J’aurais donné cher pour éprouver une parcelle de l’orgueil des veilleurs solitaires

=--=Publié dans la Catégorie "Lectures"=--=

 

« Rentrant à l’hôtel, je déclarai à Odile :
– J’ai découvert le drame de l’Espagne.
– Ah ! oui, fit-elle en riant. Puis, plus grave : c’est la misère, bien sûr, la misère des hommes et des chiens.
– C’est aussi que la nuit n’existe pas.
– En Espagne ! Es-tu fou ? Voilà au contraire un pays à tes mesures : sur la Castellana, durant toute l’année, on se croirait en plein jour, vingt-quatre heures sur vingt-quatre.
– Justement.

Elle passa sous la douche. Je renonçai à lui expliquer combien sur la Castellana, ou dans ces tranchées étincelantes que la population la plus quotidienne, renaissant aux étoiles, sillonnait sans fin, j’aurais donné cher pour éprouver une parcelle de l’orgueil des veilleurs solitaires dans les villes endormies et l’humeur complice d’une ronde de nuit. De même que l’érotisme est absent des plages où tout le monde est nu, le noctambulisme avait les jambes coupées sur ces promenades où l’on pouvait croiser, au-delà de minuit, des nourrissons vêtus comme des infantes.
Un liftier salace m’ayant promis chez Chicote, sur la Gran Via, de pittoresques conciles de putains, je n’avais vu que des duègnes, enrobées de voiles taillées dans des moustiquaires, occupées à hennir devant un chocolat de onze heures et une centaine de notaires présumés reconnaissables à leur complets noirs, qui se donnaient des bourrades sur l’épaule en pensant à autre chose. Les filles, elles, quand s’allumaient les feux du crépuscule, se retranchaient par discrétion de ces soirées qui tournaient sans heurts au réveillon de famille.
Ici, j’étais frustré d’une certaine émotion qui s’attache à la nuit, et qui ne tient peut-être que dans une recherche de la face cachée de la vie.
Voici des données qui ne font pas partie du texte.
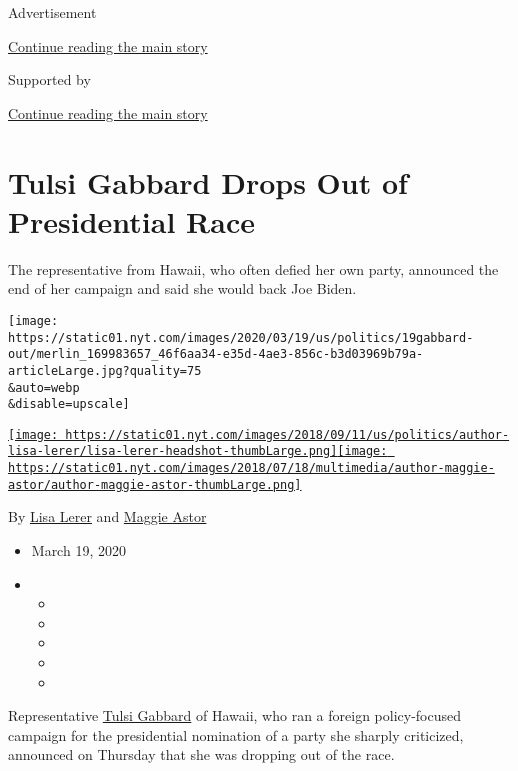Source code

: Advertisement

\protect\hyperlink{after-top}{Continue reading the main story}

Supported by

\protect\hyperlink{after-sponsor}{Continue reading the main story}

\hypertarget{tulsi-gabbard-drops-out-of-presidential-race}{%
\section{Tulsi Gabbard Drops Out of Presidential
Race}\label{tulsi-gabbard-drops-out-of-presidential-race}}

The representative from Hawaii, who often defied her own party,
announced the end of her campaign and said she would back Joe Biden.

\texttt{[image: https://static01.nyt.com/images/2020/03/19/us/politics/19gabbard-out/merlin\_169983657\_46f6aa34-e35d-4ae3-856c-b3d03969b79a-articleLarge.jpg?quality=75\\\&auto=webp\\\&disable=upscale]}

\href{https://www.nytimes.com/by/lisa-lerer}{\texttt{[image: https://static01.nyt.com/images/2018/09/11/us/politics/author-lisa-lerer/lisa-lerer-headshot-thumbLarge.png]}}\href{https://www.nytimes.com/by/maggie-astor}{\texttt{[image: https://static01.nyt.com/images/2018/07/18/multimedia/author-maggie-astor/author-maggie-astor-thumbLarge.png]}}

By \href{https://www.nytimes.com/by/lisa-lerer}{Lisa Lerer} and
\href{https://www.nytimes.com/by/maggie-astor}{Maggie Astor}

\begin{itemize}
\item
  March 19, 2020
\item
  \begin{itemize}
  \item
  \item
  \item
  \item
  \item
  \end{itemize}
\end{itemize}

Representative
\href{https://www.nytimes.com/interactive/2020/us/elections/tulsi-gabbard.html}{Tulsi
Gabbard} of Hawaii, who ran a foreign policy-focused campaign for the
presidential nomination of a party she sharply criticized, announced on
Thursday that she was dropping out of the race.

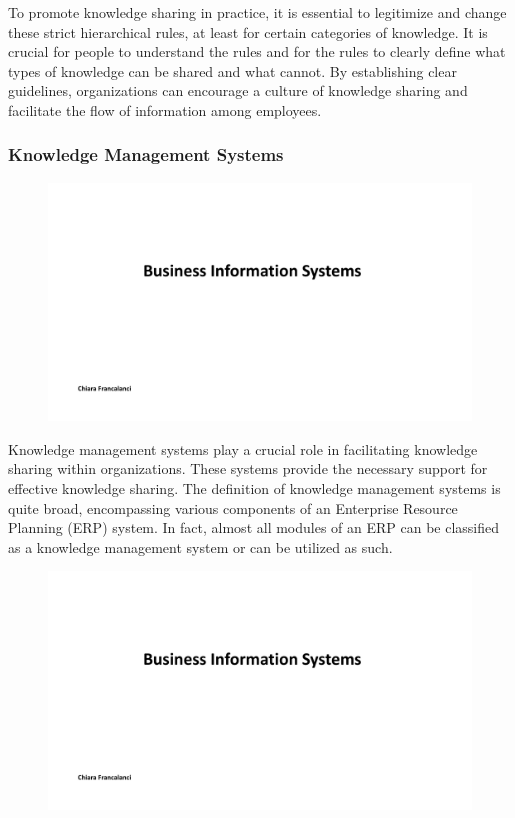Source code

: To promote knowledge sharing in practice, it is essential to legitimize
and change these strict hierarchical rules, at least for certain
categories of knowledge. It is crucial for people to understand the
rules and for the rules to clearly define what types of knowledge can be
shared and what cannot. By establishing clear guidelines, organizations
can encourage a culture of knowledge sharing and facilitate the flow of
information among employees.

\subsubsection{Knowledge Management
    Systems}\label{knowledge-management-systems}

\begin{figure}[!h]
    \centering
    \includegraphics[page=15, trim = 1.5cm 7cm 1.5cm 4cm, clip, width=\textwidth]{images/05 - KM.pdf}
\end{figure}

Knowledge management systems play a crucial role in facilitating
knowledge sharing within organizations. These systems provide the
necessary support for effective knowledge sharing. The definition of
knowledge management systems is quite broad, encompassing various
components of an Enterprise Resource Planning (ERP) system. In fact,
almost all modules of an ERP can be classified as a knowledge management
system or can be utilized as such.

\begin{figure}[!h]
    \centering
    \includegraphics[page=16, trim = 3cm 3.8cm 4cm 5.3cm, clip, width=\textwidth]{images/05 - KM.pdf}
\end{figure}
En désespoir de cause, je m’essayai à mener l’existence extravagante d’un diurnambule, adoptant un décalage horaire qui m’écartât des parcours concertés. Levé à sept heures du matin, quand les autres se couchaient, je me couchais à neuf heures du soir quand la ville s’éveillait. L’après-midi, sitôt qu’Odile s’allongeait pour la sieste (car je récusais désormais les excursions à travers la Castille), je m’évadais par des rues livrées à une solitude éblouissante, persuadé que ce décor dépouillé du conformisme nocturne devait libérer un visage secret de la clandestinité du soleil au zénith. La marée basse allait agir comme un révélateur sur ces plages brûlées. J’espérais voir surgir le fantastique dans les tavernes englouties plutôt que dans les palais.
Mes rapines furent maigres. Sous la clarté naturelle, les volets fermés qui recouvrent tant de romans dans les ténèbres me parurent maussades, comme une fin de non-recevoir, et les ombres portées d’une qualité plus vulgaire que celles produites par les réverbères. Aucune ne cherchait à en rejoindre une autre jusqu’à se confondre, ainsi qu’il arrive au clair de lune. Elles ne jouaient qu’un rôle accessoire que le théâtre des murs et des trottoirs, écrasées par la réalité des personnages sans mystère qui les avaient créées et qui semblaient n’avoir d’autre idée en tête que de se fuir. Tout cela n’était guère propice à susciter un univers en marge. Je soulevais beaucoup de poussière pour rien.
Finalement, je passais mon temps dans les boîtes de jour, d’une banalité fastidieuse. L’image d’un café pour hommes seuls, où des messieurs à moustaches courtes, chauves et mamelus, qui ressemblaient tous au général Franco, ruminaient en vitrine devant un verre d’eau glacée, couronna mes explorations. »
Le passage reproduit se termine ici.